Return the full listing exactly as it is written.

== EXCERPTED RECORDS ==

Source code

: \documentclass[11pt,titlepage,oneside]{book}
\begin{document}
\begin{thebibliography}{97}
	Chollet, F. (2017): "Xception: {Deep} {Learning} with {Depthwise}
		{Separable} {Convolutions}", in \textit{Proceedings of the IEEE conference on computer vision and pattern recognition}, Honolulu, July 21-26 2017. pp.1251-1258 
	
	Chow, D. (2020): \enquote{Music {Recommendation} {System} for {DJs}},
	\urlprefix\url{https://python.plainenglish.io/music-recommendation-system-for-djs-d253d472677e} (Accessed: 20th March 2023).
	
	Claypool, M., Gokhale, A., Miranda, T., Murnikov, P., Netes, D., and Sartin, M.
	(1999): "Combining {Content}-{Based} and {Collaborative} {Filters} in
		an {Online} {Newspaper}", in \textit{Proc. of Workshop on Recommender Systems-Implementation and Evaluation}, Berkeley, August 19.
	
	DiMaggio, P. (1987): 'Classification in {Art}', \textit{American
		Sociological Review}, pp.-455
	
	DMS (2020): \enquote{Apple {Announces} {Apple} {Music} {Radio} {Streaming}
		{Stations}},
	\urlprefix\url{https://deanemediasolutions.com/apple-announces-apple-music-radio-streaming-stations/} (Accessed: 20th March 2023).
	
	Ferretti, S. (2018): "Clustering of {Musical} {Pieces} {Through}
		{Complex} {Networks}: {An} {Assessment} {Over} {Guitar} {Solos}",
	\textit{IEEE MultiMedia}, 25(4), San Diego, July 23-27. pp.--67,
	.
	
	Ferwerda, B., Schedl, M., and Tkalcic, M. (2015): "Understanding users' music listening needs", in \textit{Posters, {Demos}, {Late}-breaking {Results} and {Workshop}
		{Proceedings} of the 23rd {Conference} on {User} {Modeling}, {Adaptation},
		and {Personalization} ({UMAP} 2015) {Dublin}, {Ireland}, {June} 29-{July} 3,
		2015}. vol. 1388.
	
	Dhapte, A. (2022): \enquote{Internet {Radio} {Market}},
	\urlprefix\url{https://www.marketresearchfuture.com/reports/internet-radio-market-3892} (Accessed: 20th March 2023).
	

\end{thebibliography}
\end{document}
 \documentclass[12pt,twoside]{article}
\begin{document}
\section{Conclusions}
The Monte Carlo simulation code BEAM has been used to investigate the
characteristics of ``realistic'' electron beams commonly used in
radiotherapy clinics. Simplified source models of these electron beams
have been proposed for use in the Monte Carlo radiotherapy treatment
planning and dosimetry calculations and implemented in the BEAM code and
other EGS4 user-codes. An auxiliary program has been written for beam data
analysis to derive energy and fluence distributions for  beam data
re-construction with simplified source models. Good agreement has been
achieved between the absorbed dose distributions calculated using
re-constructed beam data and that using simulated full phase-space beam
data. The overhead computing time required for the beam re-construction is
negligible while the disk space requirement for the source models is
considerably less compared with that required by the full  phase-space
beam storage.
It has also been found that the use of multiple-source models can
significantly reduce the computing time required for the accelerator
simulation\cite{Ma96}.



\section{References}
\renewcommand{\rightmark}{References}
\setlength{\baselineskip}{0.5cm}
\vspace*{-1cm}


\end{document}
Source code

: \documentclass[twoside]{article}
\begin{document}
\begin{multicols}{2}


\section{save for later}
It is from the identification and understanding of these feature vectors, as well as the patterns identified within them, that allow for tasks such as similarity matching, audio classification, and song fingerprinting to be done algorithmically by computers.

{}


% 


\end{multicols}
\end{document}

===

### FINISHED EXERCISE
Source code

: \documentclass[11pt,titlepage,oneside]{book}
\begin{document}
\begin{thebibliography}{97}
	Chollet, F. (2017): "Xception: {Deep} {Learning} with {Depthwise}
		{Separable} {Convolutions}", in \textit{Proceedings of the IEEE conference on computer vision and pattern recognition}, Honolulu, July 21-26 2017. pp.1251-1258 
	
	Chow, D. (2020): \enquote{Music {Recommendation} {System} for {DJs}},
	\urlprefix\url{https://python.plainenglish.io/music-recommendation-system-for-djs-d253d472677e} (Accessed: 20th March 2023).
	
	Claypool, M., Gokhale, A., Miranda, T., Murnikov, P., Netes, D., and Sartin, M.
	(1999): "Combining {Content}-{Based} and {Collaborative} {Filters} in
		an {Online} {Newspaper}", in \textit{Proc. of Workshop on Recommender Systems-Implementation and Evaluation}, Berkeley, August 19.
	
	DiMaggio, P. (1987): 'Classification in {Art}', \textit{American
		Sociological Review}, pp.-455
	
	DMS (2020): \enquote{Apple {Announces} {Apple} {Music} {Radio} {Streaming}
		{Stations}},
	\urlprefix\url{https://deanemediasolutions.com/apple-announces-apple-music-radio-streaming-stations/} (Accessed: 20th March 2023).
	
	Ferretti, S. (2018): "Clustering of {Musical} {Pieces} {Through}
		{Complex} {Networks}: {An} {Assessment} {Over} {Guitar} {Solos}",
	\textit{IEEE MultiMedia}, 25(4), San Diego, July 23-27. pp.--67,
	.
	
	Ferwerda, B., Schedl, M., and Tkalcic, M. (2015): "Understanding users' music listening needs", in \textit{Posters, {Demos}, {Late}-breaking {Results} and {Workshop}
		{Proceedings} of the 23rd {Conference} on {User} {Modeling}, {Adaptation},
		and {Personalization} ({UMAP} 2015) {Dublin}, {Ireland}, {June} 29-{July} 3,
		2015}. vol. 1388.
	
	Dhapte, A. (2022): \enquote{Internet {Radio} {Market}},
	\urlprefix\url{https://www.marketresearchfuture.com/reports/internet-radio-market-3892} (Accessed: 20th March 2023).
	

\end{thebibliography}
\end{document}
 \documentclass[12pt,twoside]{article}
\begin{document}
\section{Conclusions}
The Monte Carlo simulation code BEAM has been used to investigate the
characteristics of ``realistic'' electron beams commonly used in
radiotherapy clinics. Simplified source models of these electron beams
have been proposed for use in the Monte Carlo radiotherapy treatment
planning and dosimetry calculations and implemented in the BEAM code and
other EGS4 user-codes. An auxiliary program has been written for beam data
analysis to derive energy and fluence distributions for  beam data
re-construction with simplified source models. Good agreement has been
achieved between the absorbed dose distributions calculated using
re-constructed beam data and that using simulated full phase-space beam
data. The overhead computing time required for the beam re-construction is
negligible while the disk space requirement for the source models is
considerably less compared with that required by the full  phase-space
beam storage.
It has also been found that the use of multiple-source models can
significantly reduce the computing time required for the accelerator
simulation\cite{Ma96}.



\section{References}
\renewcommand{\rightmark}{References}
\setlength{\baselineskip}{0.5cm}
\vspace*{-1cm}


\end{document}
Source code

: \documentclass[twoside]{article}
\begin{document}
\begin{multicols}{2}


\section{save for later}
It is from the identification and understanding of these feature vectors, as well as the patterns identified within them, that allow for tasks such as similarity matching, audio classification, and song fingerprinting to be done algorithmically by computers.

{}


% 


\end{multicols}
\end{document}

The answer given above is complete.